Quebec And The Saguenay
by [?]

It was almost full night when we left the twenty-mile width of the St Lawrence, and turned up a gloomy inlet. By reason of the night and of comparison with the river from which we had come, this stream appeared unnaturally narrow. Darkness hid all detail, and we were only aware of vast cliffs, sometimes dense with trees, sometimes bare faces of sullen rock. They shut us in, oppressively, but without heat. There are no banks to this river, for the most part; only these walls, rising sheer from the water to the height of two thousand feet, going down sheer beneath it, or rather by the side of it, to many times that depth. The water was of some colour blacker than black. Even by daylight it is inky and sinister. It flows without foam or ripple. No white showed in the wake of the boat. The ominous shores were without sign of life, save for a rare light every few miles, to mark some bend in the chasm. Once a canoe with two Indians shot out of the shadows, passed under our stern, and vanished silently down stream. We all became hushed and apprehensive. The night was gigantic and terrible. There were a few stars, but the flood slid along too swiftly to reflect them.

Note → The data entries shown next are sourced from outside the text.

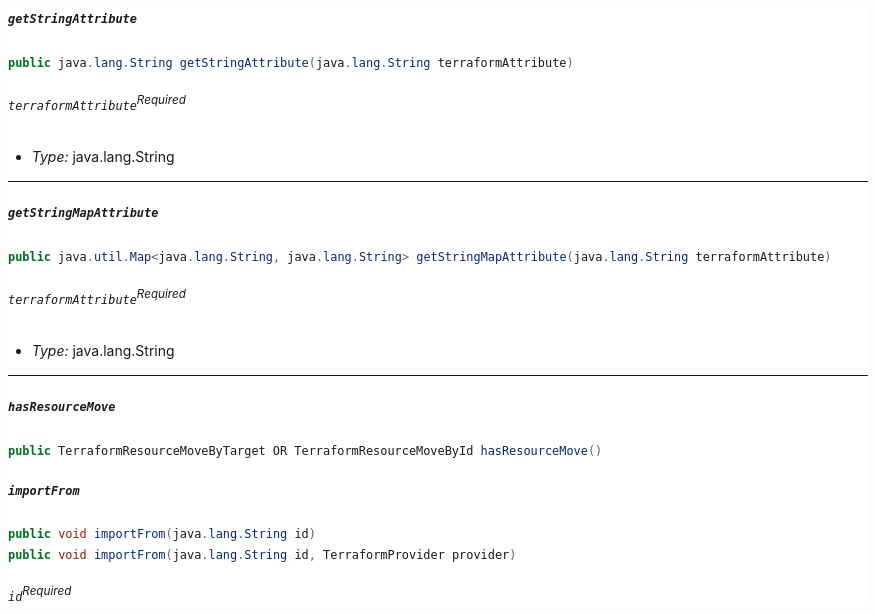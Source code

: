 ##### `getStringAttribute` <a name="getStringAttribute" id="rhizo-co-terraform-provider-oci.bdsBdsInstanceOsPatchAction.BdsBdsInstanceOsPatchAction.getStringAttribute"></a>

```java
public java.lang.String getStringAttribute(java.lang.String terraformAttribute)
```

###### `terraformAttribute`<sup>Required</sup> <a name="terraformAttribute" id="rhizo-co-terraform-provider-oci.bdsBdsInstanceOsPatchAction.BdsBdsInstanceOsPatchAction.getStringAttribute.parameter.terraformAttribute"></a>

- *Type:* java.lang.String

---

##### `getStringMapAttribute` <a name="getStringMapAttribute" id="rhizo-co-terraform-provider-oci.bdsBdsInstanceOsPatchAction.BdsBdsInstanceOsPatchAction.getStringMapAttribute"></a>

```java
public java.util.Map<java.lang.String, java.lang.String> getStringMapAttribute(java.lang.String terraformAttribute)
```

###### `terraformAttribute`<sup>Required</sup> <a name="terraformAttribute" id="rhizo-co-terraform-provider-oci.bdsBdsInstanceOsPatchAction.BdsBdsInstanceOsPatchAction.getStringMapAttribute.parameter.terraformAttribute"></a>

- *Type:* java.lang.String

---

##### `hasResourceMove` <a name="hasResourceMove" id="rhizo-co-terraform-provider-oci.bdsBdsInstanceOsPatchAction.BdsBdsInstanceOsPatchAction.hasResourceMove"></a>

```java
public TerraformResourceMoveByTarget OR TerraformResourceMoveById hasResourceMove()
```

##### `importFrom` <a name="importFrom" id="rhizo-co-terraform-provider-oci.bdsBdsInstanceOsPatchAction.BdsBdsInstanceOsPatchAction.importFrom"></a>

```java
public void importFrom(java.lang.String id)
public void importFrom(java.lang.String id, TerraformProvider provider)
```

###### `id`<sup>Required</sup> <a name="id" id="rhizo-co-terraform-provider-oci.bdsBdsInstanceOsPatchAction.BdsBdsInstanceOsPatchAction.importFrom.parameter.id"></a>
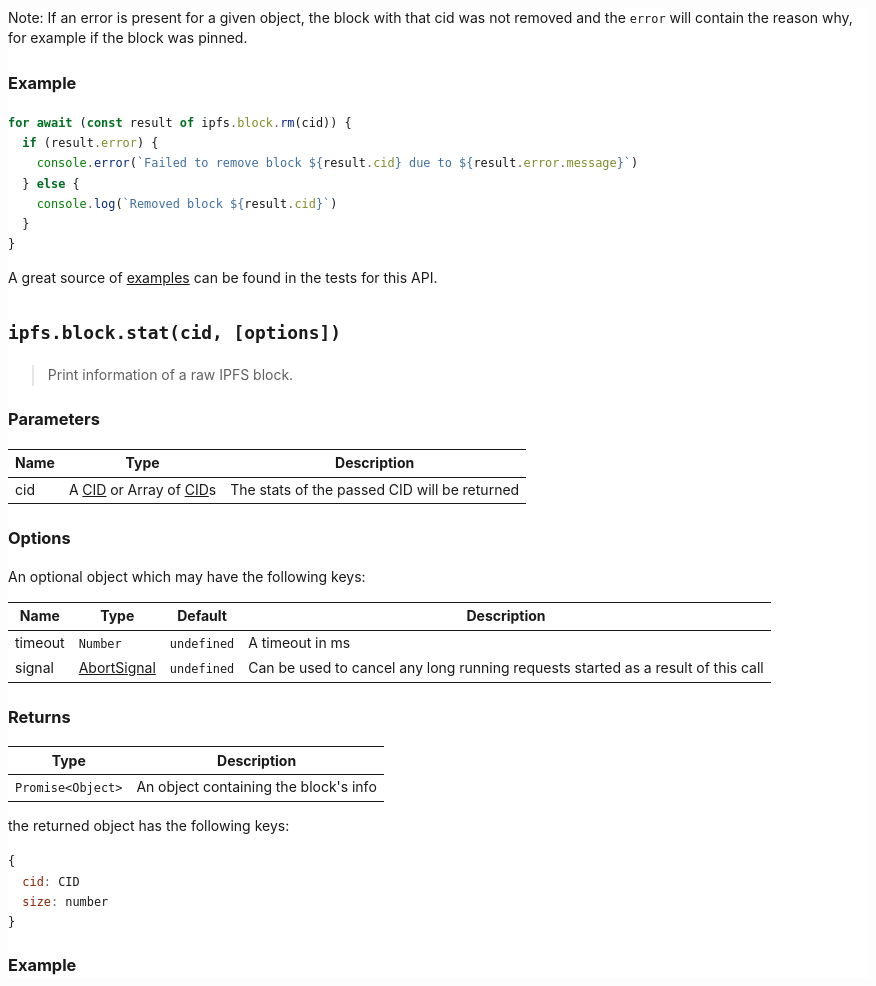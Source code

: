 Note: If an error is present for a given object, the block with that cid was not removed and the `error` will contain the reason why, for example if the block was pinned.

### Example

```JavaScript
for await (const result of ipfs.block.rm(cid)) {
  if (result.error) {
    console.error(`Failed to remove block ${result.cid} due to ${result.error.message}`)
  } else {
    console.log(`Removed block ${result.cid}`)
  }
}
```

A great source of [examples][] can be found in the tests for this API.

## `ipfs.block.stat(cid, [options])`

> Print information of a raw IPFS block.

### Parameters

| Name | Type | Description |
| ---- | ---- | ----------- |
| cid | A [CID][] or Array of [CID][]s | The stats of the passed CID will be returned |

### Options

An optional object which may have the following keys:

| Name | Type | Default | Description |
| ---- | ---- | ------- | ----------- |
| timeout | `Number` | `undefined` | A timeout in ms |
| signal | [AbortSignal][] | `undefined` | Can be used to cancel any long running requests started as a result of this call |

### Returns

| Type | Description |
| -------- | -------- |
| `Promise<Object>` | An object containing the block's info |

the returned object has the following keys:

```JavaScript
{
  cid: CID
  size: number
}
```

### Example


[block]: https://github.com/ipfs/js-ipfs-block
[multihash]: https://github.com/multiformats/multihash
[examples]: https://github.com/ipfs/js-ipfs/blob/master/packages/interface-ipfs-core/src/block
[AbortSignal]: https://developer.mozilla.org/en-US/docs/Web/API/AbortSignal
[cid]: https://www.npmjs.com/package/cids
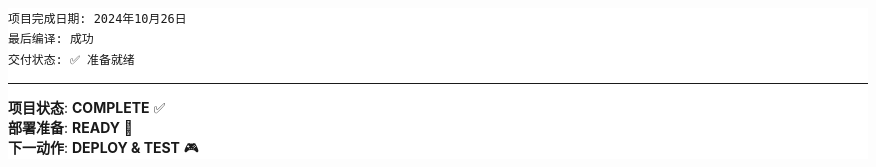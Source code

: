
 ```
项目完成日期: 2024年10月26日
最后编译: 成功
交付状态: ✅ 准备就绪
```

---

**项目状态**: **COMPLETE** ✅  
**部署准备**: **READY** 🚀  
**下一动作**: **DEPLOY & TEST** 🎮
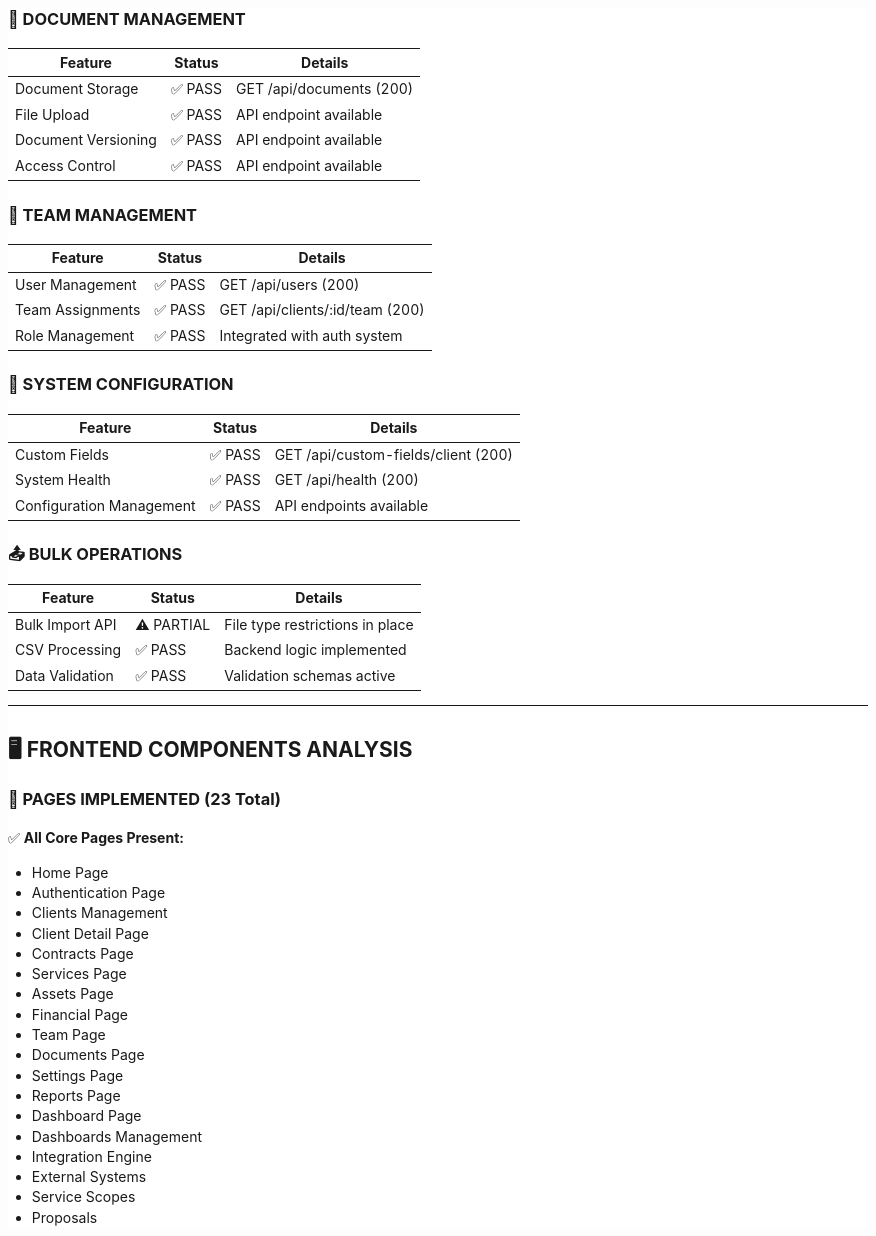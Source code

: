 ### 📄 DOCUMENT MANAGEMENT
| Feature | Status | Details |
|---------|--------|---------|
| Document Storage | ✅ PASS | GET /api/documents (200) |
| File Upload | ✅ PASS | API endpoint available |
| Document Versioning | ✅ PASS | API endpoint available |
| Access Control | ✅ PASS | API endpoint available |

### 👥 TEAM MANAGEMENT
| Feature | Status | Details |
|---------|--------|---------|
| User Management | ✅ PASS | GET /api/users (200) |
| Team Assignments | ✅ PASS | GET /api/clients/:id/team (200) |
| Role Management | ✅ PASS | Integrated with auth system |

### 🔧 SYSTEM CONFIGURATION
| Feature | Status | Details |
|---------|--------|---------|
| Custom Fields | ✅ PASS | GET /api/custom-fields/client (200) |
| System Health | ✅ PASS | GET /api/health (200) |
| Configuration Management | ✅ PASS | API endpoints available |

### 📤 BULK OPERATIONS
| Feature | Status | Details |
|---------|--------|---------|
| Bulk Import API | ⚠️ PARTIAL | File type restrictions in place |
| CSV Processing | ✅ PASS | Backend logic implemented |
| Data Validation | ✅ PASS | Validation schemas active |

---

## 🖥️ FRONTEND COMPONENTS ANALYSIS

### 📱 PAGES IMPLEMENTED (23 Total)
✅ **All Core Pages Present:**
- Home Page
- Authentication Page
- Clients Management
- Client Detail Page
- Contracts Page
- Services Page
- Assets Page
- Financial Page
- Team Page
- Documents Page
- Settings Page
- Reports Page
- Dashboard Page
- Dashboards Management
- Integration Engine
- External Systems
- Service Scopes
- Proposals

The whole scene seemed some Stygian imagination of Dante. As we drew further and further into that lightless land, little twists and curls of vapour wriggled over the black river-surface. Our homeless, irrelevant, tiny steamer seemed to hang between two abysms. One became suddenly aware of the miles of dark water beneath. I found that under a prolonged gaze the face of the river began to writhe and eddy, as if from some horrible suppressed emotion. It seemed likely that something might appear. I reflected that if the river failed us, all hope was gone; and that anyhow this region was the abode of devils. I went to bed.

Next day we steamed down the river again. By daylight some of the horror goes, but the impression of ancientness and desolation remains. The gloomy flood is entirely shut in by the rock or the tangled pine and birch forests of these great cliffs, except in one or two places, where a chine and a beach have given lodging to lonely villages. One of these is at the end of a long bay, called Ha-Ha Bay. The local guide-book, an early example of the school of fantastic realism so popular among our younger novelists, says that this name arose from the ‘laughing ejaculations’ of the early French explorers, who had mistaken this lengthy blind-alley for the main stream. ‘Ha! Ha!’ they said. So like an early explorer.

At the point where the Saguenay joins the St Lawrence, here twenty miles wide, I ‘stopped off’ for a day, to feel the country more deeply. The village is called Tadousac, and consists of an hotel and French fishermen, to whom Quebec is a distant, unvisited city of legend. The afternoon was very hot. I wandered out along a thin margin of yellow sand to the extreme rocky point where the waters of the two rivers meet and swirl. There I lay, and looked at the strange humps of the Laurentian hills, and the dark green masses of the woods, impenetrable depths of straight and leaning and horizontal trees, broken here and there by great bald granite rocks, and behind me the little village, where the earliest church in Canada stands. Away in the St Lawrence there would be a flash as an immense white fish jumped. Miles out an occasional steamer passed, bound to England perhaps. And once, hugging the coast, came a half-breed paddling a canoe with a small diamond- shaped sail, filled with trout. The cliff above me was crowned with beds of blue flowers, whose names I did not know. Against the little gulfs and coasts of rock at my feet were washing a few white logs of driftwood. I wondered if they could have floated across from England, or if they could be from the Titanic. The sun was very hot, the sky a clear light blue, almost cloudless, like an English sky, and the water seemed fairly deep. I stripped, hovered a while on the brink, and plunged. The current was unexpectedly strong. I seemed to feel that two- mile-deep body of black water moving against me. And it was cold as death. Stray shreds of the St Lawrence water were warm and cheerful. But the current of the Saguenay, on such a day, seemed unnaturally icy. As my head came up I made one dash for the land, scrambled out on the hot rocks, and lay there panting. Then I dried on a handkerchief, dressed, and ran back home, still shivering, through the woods to the hotel.